→ **PROBLEM**
Go through the data line by line. Copy each one holding the string "meaning".

#### DATA

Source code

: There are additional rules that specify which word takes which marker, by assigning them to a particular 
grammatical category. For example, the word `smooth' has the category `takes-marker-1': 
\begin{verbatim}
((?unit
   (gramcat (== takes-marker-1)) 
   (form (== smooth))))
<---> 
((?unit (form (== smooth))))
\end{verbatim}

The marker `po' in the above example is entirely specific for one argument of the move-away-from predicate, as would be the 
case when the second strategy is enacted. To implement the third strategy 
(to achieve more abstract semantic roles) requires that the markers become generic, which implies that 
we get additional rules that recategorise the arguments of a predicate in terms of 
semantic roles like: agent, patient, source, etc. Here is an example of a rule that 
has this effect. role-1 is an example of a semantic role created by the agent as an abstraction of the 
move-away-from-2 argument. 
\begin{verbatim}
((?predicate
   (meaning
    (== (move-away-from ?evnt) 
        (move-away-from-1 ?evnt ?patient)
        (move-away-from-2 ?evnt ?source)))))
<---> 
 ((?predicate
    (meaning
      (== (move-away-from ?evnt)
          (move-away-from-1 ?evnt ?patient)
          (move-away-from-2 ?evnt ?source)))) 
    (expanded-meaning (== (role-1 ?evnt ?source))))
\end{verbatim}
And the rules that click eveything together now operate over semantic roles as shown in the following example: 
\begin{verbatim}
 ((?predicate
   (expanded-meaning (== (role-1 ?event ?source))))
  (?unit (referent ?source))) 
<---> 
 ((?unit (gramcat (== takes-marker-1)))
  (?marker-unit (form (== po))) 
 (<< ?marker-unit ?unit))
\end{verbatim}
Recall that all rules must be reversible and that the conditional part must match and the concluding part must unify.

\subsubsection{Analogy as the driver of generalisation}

########

→ **WRITTEN SOLUTION**
   (meaning
    (meaning
    (expanded-meaning (== (role-1 ?evnt ?source))))
   (expanded-meaning (== (role-1 ?event ?source))))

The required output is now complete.